Jóvenes, presente y futuro de la Iglesia
Siguiendo el ejemplo del Evangelio, la Iglesia tiene la misión de salir al encuentro de cada persona. En esta labor, la Iglesia reconoce el valor fundamental de los jóvenes, que con su alegría y vitalidad tienen la capacidad de crear un futuro mejor para caminar juntos hacia una Iglesia viva y llena de esperanza.
Los jóvenes encuentran en Jesús su mejor modelo. Él vivió su juventud santificándola en su trabajo, en su familia y en la relación con Dios. De la misma manera, como apóstoles modernos, los jóvenes son un testimonio vivo de evangelización desde cada lugar: en la comunidad eclesial, en la universidad, en redes sociales, con su familia, sus amigos… La llamada de Jesús a dejarlo todo y seguirle a Él resuena especialmente en el corazón de los jóvenes, un corazón inquieto que busca la autenticidad.


Protagonistas de la misión
Como protagonistas de esa misión, la Iglesia los llama para ser enviados, pues confía en que son los jóvenes los mejor capacitados para evangelizar a otros jóvenes. Ellos tienen sueños grandes, buscan horizontes amplios y aceptan las propuestas desafiantes. La juventud renovada es un lugar para la esperanza de la Iglesia, un terreno fértil donde los valores de bondad, amor, entrega y servicio no solo florecen, sino que se multiplican. Así, los jóvenes, con su valentía y generosidad, se convierten en un ejemplo de servicio, como demuestran en tantos proyectos que llevan a cabo en el presente.

La Iglesia, apoyo para los jóvenes
En ese camino, la Iglesia también quiere ser apoyo para todos los jóvenes. Aquellos que representan esperanza también necesitan signos de ella. Por eso, la Iglesia se esfuerza por acompañarlos en su recorrido vital, ofreciéndoles espacios seguros donde puedan expresar sus inquietudes y sueños. A través de programas de formación cristiana, retiros, acompañamiento personal y espiritual, grupos de estudio bíblico, actividades de voluntariado y mucho más, la Iglesia ayuda a los jóvenes a fortalecer su dimensión humana y de fe.
Con este apoyo, la Iglesia anima a los jóvenes a pasar la juventud cultivando relaciones profundas y entrando en lo más hondo de la vida, recordando que la juventud no se limita a la edad, sino que pertenece a quienes tienen un corazón capaz de amar.

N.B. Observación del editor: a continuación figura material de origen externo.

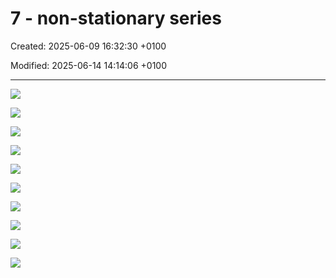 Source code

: # 7 - non-stationary series

Created: 2025-06-09 16:32:30 +0100

Modified: 2025-06-14 14:14:06 +0100

---

![](../../media/QE-7---non-stationary-series-image1.jpeg)



![](../../media/QE-7---non-stationary-series-image2.jpeg)



![](../../media/QE-7---non-stationary-series-image3.jpeg)



![](../../media/QE-7---non-stationary-series-image4.jpeg)



![](../../media/QE-7---non-stationary-series-image5.jpeg)



![](../../media/QE-7---non-stationary-series-image6.jpeg)



![](../../media/QE-7---non-stationary-series-image7.jpeg)



![](../../media/QE-7---non-stationary-series-image8.jpeg)



![](../../media/QE-7---non-stationary-series-image9.jpeg)



![](../../media/QE-7---non-stationary-series-image10.jpeg)












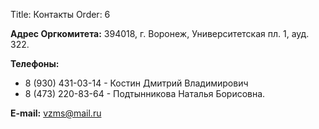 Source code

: Title: Контакты
Order: 6

**Адрес Оргкомитета:** 394018, г. Воронеж, Университетская пл. 1, ауд. 322.

**Телефоны:**

* 8 (930) 431-03-14 - Костин Дмитрий Владимирович
* 8 (473) 220-83-64 - Подтынникова Наталья Борисовна.

**E-mail:** [vzms@mail.ru](mailto:vzms@mail.ru)
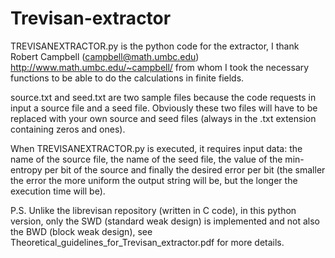 # Trevisan-extractor
TREVISANEXTRACTOR.py is the python code for the extractor, I thank Robert Campbell (campbell@math.umbc.edu) http://www.math.umbc.edu/~campbell/ from whom I took the necessary functions to be able to do the calculations in finite fields.

source.txt and seed.txt are two sample files because the code requests in input a source file and a seed file. Obviously these two files will have to be replaced with your own source and seed files (always in the .txt extension containing zeros and ones).

When TREVISANEXTRACTOR.py is executed, it requires input data: the name of the source file, the name of the seed file, the value of the min-entropy per bit of the source and finally the desired error per bit (the smaller the error the more uniform the output string will be, but the longer the execution time will be).

P.S. Unlike the librevisan repository (written in C code), in this python version, only the SWD (standard weak design) is implemented and not also the BWD (block weak design), see Theoretical_guidelines_for_Trevisan_extractor.pdf for more details. 
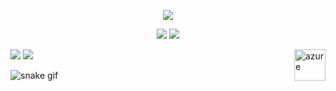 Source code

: <p align="center">
  <a href="https://github.com/larissamazzero">
    <img src="https://discord.c99.nl/widget/theme-4/725352831779078184.png"/>
     </a>
</p>

<p align="center">
  <tr>
    <td align="center" style="padding=0;width=50%;">
      <img src="https://github-readme-stats.vercel.app/api/?username=larissamazzero&title_color=8A2BE2&text_color=e2e2e2&show_icons=true&bg_color=00000000&hide_border=true&icon_color=8A2BE2&hide_title=true&count_private=true&include_all_commits=true&enable_animations=true" />
    </td>
        <td align="center" style="padding=0;width=50%;">
      <img src="https://github-readme-stats.vercel.app/api/top-langs/?username=larissamazzero&title_color=8A2BE2&text_color=e2e2e2&show_icons=true&bg_color=00000000&hide_border=true&icon_color=8A2BE2&hide_title=true&count_private=true&enable_animations=true" />
    </td>
  </tr>
</p>

<div> 
  <a href = "mailto:larissaperossopmazzero@gmail.com"><img src="https://img.shields.io/badge/-Gmail-%23333?style=for-the-badge&logo=gmail&logoColor=white" target="_blank"></a>
  <a href="https://www.linkedin.com/in/larissa-mazzero-6b9293128/" target="_blank"><img src="https://img.shields.io/badge/-LinkedIn-%230077B5?style=for-the-badge&logo=linkedin&logoColor=white" target="_blank"></a> 
  <a href="https://www.credly.com/badges/3f0a14a5-0721-4d5e-9221-5df6d49ec698/public_url" target="_blank"><img align="right" alt="azure" height="50" width="50" src="https://consultabd.files.wordpress.com/2021/05/ai900_00.png?w=600" target="_blank"></a>
  
  
   ![snake gif](https://github.com/larissamazzero/larissamazzero/blob/output/github-contribution-grid-snake.gif)
</div>
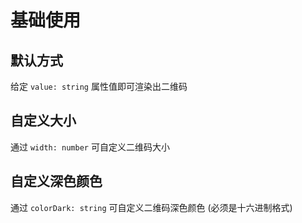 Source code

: # 基础使用


## 默认方式

给定 `value: string` 属性值即可渲染出二维码

<VueQrcode value="1234567890" :width="200" />

## 自定义大小

通过 `width: number` 可自定义二维码大小

<VueQrcode value="1234567890" :width="150"  />


## 自定义深色颜色

通过 `colorDark: string` 可自定义二维码深色颜色 (必须是十六进制格式)

<VueQrcode value="1234567890" :width="200" colorDark="#a64830" />
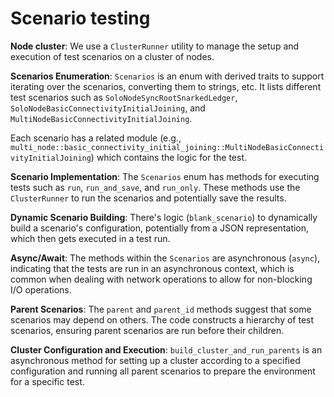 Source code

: # Scenario testing

**Node cluster**: We use a `ClusterRunner` utility to manage the setup and execution of test scenarios on a cluster of nodes.

**Scenarios Enumeration**: `Scenarios` is an enum with derived traits to support iterating over the scenarios, converting them to strings, etc. It lists different test scenarios such as `SoloNodeSyncRootSnarkedLedger`, `SoloNodeBasicConnectivityInitialJoining`, and `MultiNodeBasicConnectivityInitialJoining`. 

Each scenario has a related module (e.g., `multi_node::basic_connectivity_initial_joining::MultiNodeBasicConnectivityInitialJoining`) which contains the logic for the test.

**Scenario Implementation**: The `Scenarios` enum has methods for executing tests such as `run`, `run_and_save`, and `run_only`. These methods use the `ClusterRunner` to run the scenarios and potentially save the results.

**Dynamic Scenario Building**: There's logic (`blank_scenario`) to dynamically build a scenario's configuration, potentially from a JSON representation, which then gets executed in a test run.

**Async/Await**: The methods within the `Scenarios` are asynchronous (`async`), indicating that the tests are run in an asynchronous context, which is common when dealing with network operations to allow for non-blocking I/O operations.

**Parent Scenarios**: The `parent` and `parent_id` methods suggest that some scenarios may depend on others. The code constructs a hierarchy of test scenarios, ensuring parent scenarios are run before their children.

**Cluster Configuration and Execution**: `build_cluster_and_run_parents` is an asynchronous method for setting up a cluster according to a specified configuration and running all parent scenarios to prepare the environment for a specific test.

A aquellos jóvenes que pueden sentirse envejecidos y con el corazón agrietado, la Iglesia les invita a recuperar la juventud en el trato con el Señor, en el amor de Dios y, de manera especial, en el encuentro caritativo con los que sufren. Porque el corazón sana cuando se entrega. Esta juventud renovada, como recordaba el papa Francisco, tiene entrañas de misericordia, de bondad, de humildad, de mansedumbre y de paciencia.


Conclusión
Los jóvenes son el «ahora de Dios», personas llenas de energía, pasión y compromiso, llamados a dar frutos grandes en el presente. Su papel no solo enriquece la vida de la comunidad eclesial, sino que también construye una Iglesia que responde con valentía a los desafíos de hoy y siembra esperanza para el futuro. La Iglesia, fiel a su misión, les ofrece apoyo y acompañamiento en este camino para que desarrollen plenamente su dimensión humana y espiritual.